There will be a person that will see the sadness right away and will know it's not so bad. There will be a person who will touch my knee and my hand, who will trace the outline of my curves and connect-the-dots of my moles and he will come up for air and say, I can't find it. That thing you're convinced that'll make me run--I can't find it.
I am worthy of love. As is the boy who flirted so unkindly and fears he is not. We are all damaged bad at best. And we are all still worthy.
I don't know how we get over heartache, only that we do.
And the best and worst and truest and saddest thing that no one ever really talks about--there's always someone else. There will always be someone else--even if the best love we've ever known somehow, in some way--inexplicably falls apart.
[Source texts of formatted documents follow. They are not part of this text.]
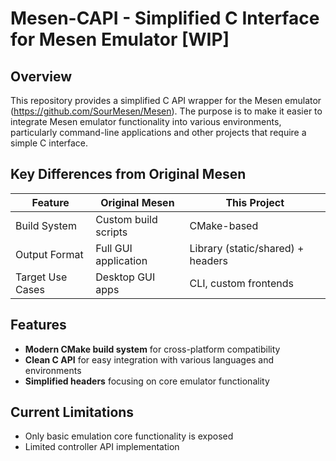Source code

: # Mesen-CAPI - Simplified C Interface for Mesen Emulator [WIP]

## Overview

This repository provides a simplified C API wrapper for the Mesen emulator (https://github.com/SourMesen/Mesen). The purpose is to make it easier to integrate Mesen emulator functionality into various environments, particularly command-line applications and other projects that require a simple C interface.

## Key Differences from Original Mesen

| Feature               | Original Mesen | This Project |
|-----------------------|----------------|-------------|
| Build System          | Custom build scripts | CMake-based |
| Output Format         | Full GUI application | Library (static/shared) + headers |
| Target Use Cases      | Desktop GUI apps | CLI, custom frontends |


## Features

- **Modern CMake build system** for cross-platform compatibility
- **Clean C API** for easy integration with various languages and environments
- **Simplified headers** focusing on core emulator functionality
<!-- - **Reduced dependencies** compared to full GUI version -->


## Current Limitations

- Only basic emulation core functionality is exposed
- Limited controller API implementation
The heart goes in search of love. Always it does. Even--and most especially--when we don't want it to. The heart never breaks--we call it heartache and heartbreak, but it is not the heart that is damaged. It is always new and unscarred and perfect and we wrap it in memories that are broken and fragmented and cutting and we confuse that with a damaged center from which to love.
And the war is a silent one. Fought on the home front. Between a heart that propels us forward and a body that doesn't think it'll survive another hurt.
There is no roadmap. Of when to fight. And when not to. Of when to look like a fool for love. And when you just look like a fool. No clear marker of the moment a love begins. Or when it doesn't.
I don't know how to get over heartache other than to really feel it--and let it run its course. We don't get to hurry it along.
And I certainly don't think it gets easier--only harder. Each one worse than that before. Which is one of life's small cruelties. The movement of each man from a maybe to a no has taken something from me. Has cut a path wide and deep through my core. Has added something to that wellspring of sadness.
But getting over it. Or not. Well, that's not the point. Continuing on, that is the point. Investing in one's worth. Believing in the face of overwhelming doubt. Radical hope--that is the point. Because that is what it is to be human. Because the heart is the human story and that. is. the. point.
this life, already wasted and still strewn with miracles. Small words that I read on one of the subway banners not too long ago--part of a poem by Mary Ruefle. Small and perfect words that emptied my body of all its air.
Already wasted and still strewn with miracles. Damaged bad at best and still worthy of love.
Better for the damage and the waste and all that damn sadness.
We love because we are human and it's the closest we get to divinity. And heartache or heartbreak or whatever you want to call it is part of that story. So we get over it by getting out of the way. And letting life happen. And acting courageously even when it's not in our nature.
That's what I got. That's all I got.